Google's flu-prediction algorithm fell into a common big data trap: it made meaningless correlations, such as connecting high school basketball games and flu outbreaks because both occur during the winter. When data mining is operating on a massive set of data, it is more likely to encounter relationships among information that is statistically significant, yet entirely pointless. An example is linking the divorce rate in Maine with the U.S. per capita consumption of margarine: there is indeed a "statistically significant" relationship between the two numbers, despite the lack of any real-world significance.
6. You can't run big data apps on virtualized infrastructure: When "big data" first appeared on people's radar screens about 10 years ago, it was synonymous with Apache Hadoop. As VMware's Justin Murray writes in a May 12, 2017, article on Inside Big Data, the term now encompasses a range of technologies, from NoSQL (MongoDB, Apache Cassandra) to Apache Spark.
Critics previously questioned the performance of Hadoop on virtual machines, but Murray points out that Hadoop scales on VMs with performance comparable to bare metal, and it utilizes cluster resources more efficiently. Murray also blows up the misconception that the basic features of VMs require a storage area network (SAN). In fact, vendors frequently recommend direct attached storage, which offers better performance and lower costs.
7. Machine learning is synonymous with artificial intelligence: The gap between an algorithm that recognizes patterns in massive amounts of data and one that is able to formulate a logical conclusion based on the data patterns is more like a chasm.
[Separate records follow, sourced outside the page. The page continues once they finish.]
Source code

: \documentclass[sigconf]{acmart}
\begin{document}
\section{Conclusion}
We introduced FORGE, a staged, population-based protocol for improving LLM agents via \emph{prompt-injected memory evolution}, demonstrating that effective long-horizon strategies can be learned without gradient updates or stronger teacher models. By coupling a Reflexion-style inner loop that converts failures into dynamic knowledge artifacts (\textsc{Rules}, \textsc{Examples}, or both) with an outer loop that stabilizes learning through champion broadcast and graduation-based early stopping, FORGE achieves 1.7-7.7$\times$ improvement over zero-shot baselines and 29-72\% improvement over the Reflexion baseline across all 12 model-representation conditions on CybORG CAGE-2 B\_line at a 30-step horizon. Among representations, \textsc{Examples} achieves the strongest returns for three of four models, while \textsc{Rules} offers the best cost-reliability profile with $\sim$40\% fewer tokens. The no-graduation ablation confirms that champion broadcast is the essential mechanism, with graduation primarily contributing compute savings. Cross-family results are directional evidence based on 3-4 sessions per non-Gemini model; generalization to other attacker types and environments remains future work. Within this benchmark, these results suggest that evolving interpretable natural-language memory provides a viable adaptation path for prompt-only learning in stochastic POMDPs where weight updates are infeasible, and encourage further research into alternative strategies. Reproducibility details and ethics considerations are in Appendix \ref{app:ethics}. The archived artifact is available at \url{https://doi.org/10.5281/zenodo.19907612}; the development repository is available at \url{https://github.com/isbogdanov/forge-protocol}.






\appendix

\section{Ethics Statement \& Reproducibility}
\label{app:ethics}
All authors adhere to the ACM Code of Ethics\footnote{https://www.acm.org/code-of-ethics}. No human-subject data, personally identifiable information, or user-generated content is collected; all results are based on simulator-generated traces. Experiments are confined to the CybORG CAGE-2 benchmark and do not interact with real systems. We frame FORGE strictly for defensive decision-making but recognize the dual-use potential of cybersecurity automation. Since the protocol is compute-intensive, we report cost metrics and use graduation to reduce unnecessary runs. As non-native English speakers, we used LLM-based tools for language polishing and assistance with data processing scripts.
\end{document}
ITProPortal's Vineet Jain writes in a May 26, 2017, article that machine learning uses statistical interpretation to generate predictive models. This is the technology behind the algorithms that predict what a person is likely to buy based on past purchases, or what music they may like based on their listening history.
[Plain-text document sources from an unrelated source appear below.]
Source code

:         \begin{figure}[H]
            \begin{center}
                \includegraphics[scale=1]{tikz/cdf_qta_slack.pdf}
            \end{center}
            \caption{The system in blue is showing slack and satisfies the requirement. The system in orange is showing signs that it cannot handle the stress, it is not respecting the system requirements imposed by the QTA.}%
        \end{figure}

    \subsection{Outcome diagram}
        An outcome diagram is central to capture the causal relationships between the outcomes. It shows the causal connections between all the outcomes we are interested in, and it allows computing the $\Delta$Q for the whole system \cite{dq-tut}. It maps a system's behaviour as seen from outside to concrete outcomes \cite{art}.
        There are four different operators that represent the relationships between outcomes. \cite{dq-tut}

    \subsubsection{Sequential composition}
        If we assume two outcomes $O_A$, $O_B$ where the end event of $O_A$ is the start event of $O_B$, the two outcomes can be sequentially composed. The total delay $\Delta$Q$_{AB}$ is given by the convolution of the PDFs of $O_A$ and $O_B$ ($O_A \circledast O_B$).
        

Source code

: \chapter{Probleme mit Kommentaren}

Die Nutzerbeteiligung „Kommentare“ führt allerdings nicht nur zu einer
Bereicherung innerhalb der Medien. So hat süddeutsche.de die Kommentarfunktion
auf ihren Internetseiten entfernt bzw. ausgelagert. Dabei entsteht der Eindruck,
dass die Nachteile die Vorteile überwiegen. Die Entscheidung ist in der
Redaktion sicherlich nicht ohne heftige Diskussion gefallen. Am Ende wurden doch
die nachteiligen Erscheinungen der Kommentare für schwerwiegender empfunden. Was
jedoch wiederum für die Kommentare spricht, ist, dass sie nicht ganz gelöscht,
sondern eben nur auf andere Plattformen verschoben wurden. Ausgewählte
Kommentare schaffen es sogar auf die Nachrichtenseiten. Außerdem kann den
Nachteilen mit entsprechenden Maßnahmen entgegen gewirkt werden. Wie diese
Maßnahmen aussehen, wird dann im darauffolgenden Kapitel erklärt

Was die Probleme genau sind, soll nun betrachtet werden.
As clever as these algorithms may be, they are a far cry from achieving the goal of artificial intelligence, which is to duplicate human decision-making processes. Statistics-based predictions lack the reasoning, judgment, and imagination of humans. In this sense, machine learning may be considered a necessary precursor of true AI. Even the most sophisticated AI systems to date, such as IBM's Watson, can't provide the insights into big data that human data scientists deliver.
8. Most big data projects meet at least half their goals: IT managers know that no data-analysis project is 100-percent successful. When the projects involve big data, the success rates plummet, as shown by the results of a recent survey by NewVantage Partners (pdf). While 95 percent of the business leaders surveyed said their companies had engaged in a big data project over the past five years, only 48.4 percent of the projects had achieved "measurable results."
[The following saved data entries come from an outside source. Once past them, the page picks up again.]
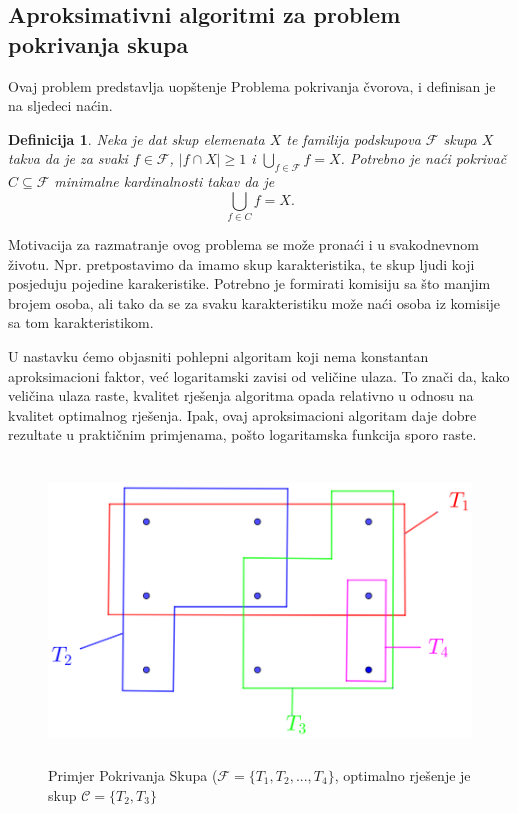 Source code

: \documentclass[a4paper, utf8, 11pt, colorlinks]{book}
\newtheorem{definition}{Definicija}[chapter]
\theoremstyle{definition}
\begin{document}
 \subsection{Aproksimativni algoritmi za problem pokrivanja skupa}
Ovaj problem predstavlja uopštenje Problema pokrivanja čvorova, i definisan je na sljedeci naćin.
\begin{definition}
    Neka je dat skup elemenata $X$ te familija podskupova $\mathcal{F}$ skupa $X$ takva da je za svaki $f\in \mathcal{F}$, $|f \cap X| \geq 1$ i $\bigcup_{f \in \mathcal{F}} f = X$. 
	    Potrebno je naći pokrivač $C \subseteq \mathcal{F}$ minimalne kardinalnosti takav da je 
	    $$ \bigcup_{f \in C} f = X.$$
\end{definition}


Motivacija za razmatranje ovog problema se može pronaći i u svakodnevnom životu. Npr. pretpostavimo da imamo skup karakteristika, te skup ljudi koji posjeduju pojedine karakeristike. Potrebno je formirati komisiju sa što manjim brojem osoba, ali tako da se za svaku karakteristiku može naći osoba iz komisije sa tom karakteristikom.
 

 U nastavku ćemo objasniti pohlepni algoritam koji nema konstantan aproksimacioni faktor, već logaritamski zavisi od veličine ulaza. To znači da, kako veličina ulaza raste, kvalitet rješenja algoritma opada relativno u odnosu na kvalitet optimalnog rješenja. Ipak,  ovaj aproksimacioni algoritam  daje dobre rezultate u praktičnim primjenama, pošto logaritamska funkcija sporo raste.

\begin{figure}
	\centering
	\includegraphics[width=120mm, height=80mm]{set-cover-1.eps}
	\caption{Primjer Pokrivanja Skupa ($\mathcal{F}=\{T_1,T_2,...,T_4\}$, optimalno rješenje je skup $\mathcal{C}=\{T_2, T_3\}$}
	 \label{fig:set-cover-1}
\end{figure}
 
\end{document}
In fact, big data projects rarely get past the pilot stage, according to the results of Gartner research released in October 2016. The Gartner survey found that only 15 percent of big data implementations are ever deployed to production, which is relatively unchanged from the 14 percent success rate reported in the previous year's survey.
9. The rise of big data will reduce demand for data engineers: If a goal of your organization's big data initiatives is to minimize the need for data scientists, you may be in for an unpleasant surprise. The 2017 Robert Half Technology Salary Guide indicates that annual salaries for data engineers have jumped to an average between $130,000 and $196,000, while salaries for data scientists are now between $116,000 and $163,500 on average, and salaries for business intelligence analysts currently average from $118,000 to $138,750.
10. Employees and line managers will embrace big data with open arms: The NewVantage Partners survey found that 85.5 percent of the companies participating are committed to creating a "data-driven culture." However, the overall success rate of new data initiatives is only 37.1 percent. The three obstacles cited most often by these companies are insufficient organizational alignment (42.6 percent), lack of middle management adoption and understanding (41 percent), and business resistance or lack of understanding (41 percent).
The future may belong to big data, but realizing the technology's benefits will require a great deal of good old-fashioned hard work -- of the human variety.